[Stored items]
┄┄┄┄┄┄┄┄┄┄┄┄┄┄┄┄┄┄┄┄
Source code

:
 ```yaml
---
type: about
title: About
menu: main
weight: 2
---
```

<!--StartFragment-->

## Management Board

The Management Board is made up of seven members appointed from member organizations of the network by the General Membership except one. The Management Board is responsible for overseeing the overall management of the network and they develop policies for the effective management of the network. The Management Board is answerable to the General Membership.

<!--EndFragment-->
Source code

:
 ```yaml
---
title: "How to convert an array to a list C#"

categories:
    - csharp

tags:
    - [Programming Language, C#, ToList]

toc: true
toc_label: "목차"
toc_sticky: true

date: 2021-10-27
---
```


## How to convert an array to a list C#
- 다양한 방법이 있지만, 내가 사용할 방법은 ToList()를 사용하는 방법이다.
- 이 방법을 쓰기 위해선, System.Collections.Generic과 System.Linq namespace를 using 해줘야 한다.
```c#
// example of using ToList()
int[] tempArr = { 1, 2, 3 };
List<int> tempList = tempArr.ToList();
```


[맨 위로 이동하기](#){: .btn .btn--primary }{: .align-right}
┄┄┄┄┄┄┄┄┄┄┄┄┄┄┄┄┄┄┄┄
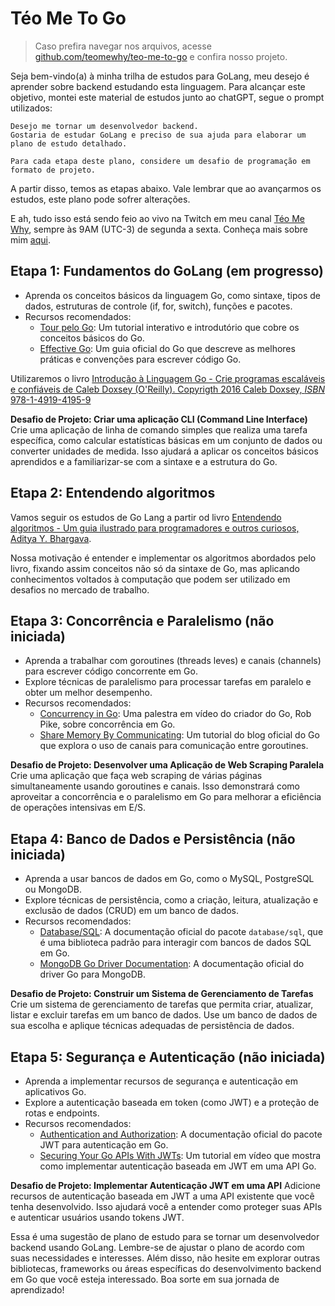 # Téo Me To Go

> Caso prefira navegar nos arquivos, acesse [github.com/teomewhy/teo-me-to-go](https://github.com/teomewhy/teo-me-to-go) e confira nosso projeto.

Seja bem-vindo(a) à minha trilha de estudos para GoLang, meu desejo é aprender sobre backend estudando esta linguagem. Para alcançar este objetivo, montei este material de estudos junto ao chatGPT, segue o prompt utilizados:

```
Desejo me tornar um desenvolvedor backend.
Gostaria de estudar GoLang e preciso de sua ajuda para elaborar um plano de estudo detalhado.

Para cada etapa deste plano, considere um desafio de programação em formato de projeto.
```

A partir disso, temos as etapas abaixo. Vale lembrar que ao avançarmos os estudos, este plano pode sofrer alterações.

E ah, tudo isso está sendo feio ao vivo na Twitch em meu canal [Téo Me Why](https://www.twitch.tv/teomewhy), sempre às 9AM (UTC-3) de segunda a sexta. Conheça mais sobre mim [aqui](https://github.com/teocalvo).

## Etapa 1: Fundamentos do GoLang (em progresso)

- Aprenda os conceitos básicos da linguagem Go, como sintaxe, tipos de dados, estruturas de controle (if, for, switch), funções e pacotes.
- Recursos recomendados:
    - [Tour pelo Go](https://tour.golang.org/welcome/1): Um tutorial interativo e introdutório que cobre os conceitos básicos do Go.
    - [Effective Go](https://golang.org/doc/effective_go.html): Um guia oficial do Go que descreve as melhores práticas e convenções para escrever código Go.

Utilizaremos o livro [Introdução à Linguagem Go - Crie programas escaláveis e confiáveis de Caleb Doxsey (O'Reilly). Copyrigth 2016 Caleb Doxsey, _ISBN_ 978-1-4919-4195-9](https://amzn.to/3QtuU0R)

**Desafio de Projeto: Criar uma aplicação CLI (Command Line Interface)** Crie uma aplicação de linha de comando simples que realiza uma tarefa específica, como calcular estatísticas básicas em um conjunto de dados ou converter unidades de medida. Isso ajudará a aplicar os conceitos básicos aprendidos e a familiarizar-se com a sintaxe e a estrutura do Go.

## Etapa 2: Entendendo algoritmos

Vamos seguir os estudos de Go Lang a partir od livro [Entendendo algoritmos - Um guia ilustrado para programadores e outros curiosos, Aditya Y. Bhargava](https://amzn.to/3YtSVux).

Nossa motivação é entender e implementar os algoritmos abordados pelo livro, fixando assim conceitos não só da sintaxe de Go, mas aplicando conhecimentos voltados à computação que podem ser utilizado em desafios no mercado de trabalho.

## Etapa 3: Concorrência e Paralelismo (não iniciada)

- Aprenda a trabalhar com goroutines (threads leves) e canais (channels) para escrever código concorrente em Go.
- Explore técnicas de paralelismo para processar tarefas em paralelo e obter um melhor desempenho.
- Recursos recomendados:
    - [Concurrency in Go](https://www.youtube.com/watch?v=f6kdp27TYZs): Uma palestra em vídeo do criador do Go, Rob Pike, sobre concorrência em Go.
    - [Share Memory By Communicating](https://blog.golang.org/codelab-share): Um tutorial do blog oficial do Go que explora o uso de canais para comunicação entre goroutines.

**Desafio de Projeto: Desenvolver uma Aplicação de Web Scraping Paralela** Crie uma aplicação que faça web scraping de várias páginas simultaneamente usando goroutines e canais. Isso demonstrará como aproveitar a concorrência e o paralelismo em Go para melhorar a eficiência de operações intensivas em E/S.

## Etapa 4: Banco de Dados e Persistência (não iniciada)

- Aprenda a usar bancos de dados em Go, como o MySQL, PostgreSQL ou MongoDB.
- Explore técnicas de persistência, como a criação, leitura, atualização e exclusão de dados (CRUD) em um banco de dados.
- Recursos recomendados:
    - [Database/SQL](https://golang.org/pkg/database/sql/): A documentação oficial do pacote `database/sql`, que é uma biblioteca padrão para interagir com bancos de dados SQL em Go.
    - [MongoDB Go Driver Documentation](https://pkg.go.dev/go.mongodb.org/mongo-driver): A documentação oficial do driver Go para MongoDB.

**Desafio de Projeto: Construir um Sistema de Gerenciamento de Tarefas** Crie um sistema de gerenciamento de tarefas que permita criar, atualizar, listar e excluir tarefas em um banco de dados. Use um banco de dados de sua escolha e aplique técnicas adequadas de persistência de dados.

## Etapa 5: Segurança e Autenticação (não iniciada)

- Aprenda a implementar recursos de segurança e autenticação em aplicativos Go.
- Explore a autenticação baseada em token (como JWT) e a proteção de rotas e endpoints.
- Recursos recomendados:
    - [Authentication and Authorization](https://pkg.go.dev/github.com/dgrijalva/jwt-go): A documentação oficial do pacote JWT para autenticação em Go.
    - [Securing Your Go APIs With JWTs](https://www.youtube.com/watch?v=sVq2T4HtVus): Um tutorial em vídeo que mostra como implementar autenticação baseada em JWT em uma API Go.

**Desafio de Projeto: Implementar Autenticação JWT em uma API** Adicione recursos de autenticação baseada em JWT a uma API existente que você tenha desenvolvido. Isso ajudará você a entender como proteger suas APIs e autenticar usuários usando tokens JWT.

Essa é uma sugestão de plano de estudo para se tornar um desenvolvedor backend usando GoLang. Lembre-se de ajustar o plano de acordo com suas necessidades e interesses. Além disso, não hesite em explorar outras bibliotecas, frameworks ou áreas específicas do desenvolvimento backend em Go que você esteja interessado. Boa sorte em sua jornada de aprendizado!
┄┄┄┄┄┄┄┄┄┄┄┄┄┄┄┄┄┄┄┄
:: WHAT THE TASK ASKS ::
Every line that contains the string "escrever" should be copied from the entries.

:: THE COMPLETED TASK ::
    - [Effective Go](https://golang.org/doc/effective_go.html): Um guia oficial do Go que descreve as melhores práticas e convenções para escrever código Go.
- Aprenda a trabalhar com goroutines (threads leves) e canais (channels) para escrever código concorrente em Go.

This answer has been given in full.